# Closed points are dense in $\operatorname{Spec} A$

From 3.6.J in Vakil:

Let $k$ be a field, and let $A$ be a finitely generated $k$-algebra. We want to show the closed points are dense in $\operatorname{Spec} A$. This is the set of prime ideals of $A$ endowed with the Zariski topology; closed points correspond to maximal ideals. Using distinguished open sets, this exercise amounts to showing that any distinguished open set $D(f) \neq \operatorname{Spec} A$ contains a closed point; i.e. we want a maximal ideal of $A$ not containing $f$.

Vakil then gives a hint about using the nullstellensatz and residue fields, but I don't see why we can't just do the following: there's an inclusion-preserving bijection between (i) ideals of $A$ not containing any power of $f$, and (ii) ideals of the localization $A_f$. Then take a maximal ideal of $A_f$; which gives a maximal ideal of $A$ not containing $f$.

Is this right? It seems too simple given the hint, so I think I'm botching something.

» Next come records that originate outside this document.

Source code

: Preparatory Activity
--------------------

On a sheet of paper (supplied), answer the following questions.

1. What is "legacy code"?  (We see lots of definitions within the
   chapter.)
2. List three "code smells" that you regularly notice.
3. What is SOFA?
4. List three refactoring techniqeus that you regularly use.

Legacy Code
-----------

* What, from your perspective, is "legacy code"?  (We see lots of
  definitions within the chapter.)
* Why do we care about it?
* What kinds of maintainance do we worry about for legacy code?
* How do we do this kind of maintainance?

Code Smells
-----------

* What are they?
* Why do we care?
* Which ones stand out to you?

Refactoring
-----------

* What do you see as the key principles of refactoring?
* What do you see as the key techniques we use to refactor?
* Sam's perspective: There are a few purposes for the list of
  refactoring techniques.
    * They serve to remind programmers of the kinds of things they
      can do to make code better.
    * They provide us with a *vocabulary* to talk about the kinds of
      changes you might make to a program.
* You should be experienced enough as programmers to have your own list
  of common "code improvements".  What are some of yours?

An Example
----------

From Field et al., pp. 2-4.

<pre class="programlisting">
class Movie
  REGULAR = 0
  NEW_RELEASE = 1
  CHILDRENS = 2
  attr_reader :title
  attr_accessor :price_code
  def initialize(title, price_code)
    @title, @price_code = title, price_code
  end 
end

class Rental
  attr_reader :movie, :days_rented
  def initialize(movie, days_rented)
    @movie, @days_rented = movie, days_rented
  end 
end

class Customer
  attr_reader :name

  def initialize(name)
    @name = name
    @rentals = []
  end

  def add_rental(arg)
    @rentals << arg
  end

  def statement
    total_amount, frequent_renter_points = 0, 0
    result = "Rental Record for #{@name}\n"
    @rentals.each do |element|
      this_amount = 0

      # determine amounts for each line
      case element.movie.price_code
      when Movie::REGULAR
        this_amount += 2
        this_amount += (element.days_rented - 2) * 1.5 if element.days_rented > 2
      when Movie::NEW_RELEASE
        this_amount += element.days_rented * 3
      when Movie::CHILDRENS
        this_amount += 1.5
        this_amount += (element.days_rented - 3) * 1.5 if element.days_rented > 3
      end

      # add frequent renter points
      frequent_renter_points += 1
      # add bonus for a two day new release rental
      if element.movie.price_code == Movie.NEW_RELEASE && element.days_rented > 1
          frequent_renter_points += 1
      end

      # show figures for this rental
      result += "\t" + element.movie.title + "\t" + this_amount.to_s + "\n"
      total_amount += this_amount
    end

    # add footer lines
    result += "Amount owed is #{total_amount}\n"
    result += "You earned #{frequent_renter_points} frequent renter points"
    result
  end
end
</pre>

You're right that a maximal ideal of $A_f$ corresponds to an ideal in $A$ not containing any power of $f$, but this ideal need not be maximal in $A$.
A distinguished open set $D(f)$ is nonempty if and only if $f$ is not nilpotent (since the nilradical is the intersection of all prime ideals). Showing that the closed points are dense amounts to showing that if $f$ is not nilpotent, then there is some maximal ideal which does not contain it. Turning this around, the closed points are dense if and only if the Jacobson radical (the intersection of all maximal ideals) equals the nilradical (the intersection of all prime ideals). This is not true in general, e.g. take any DVR.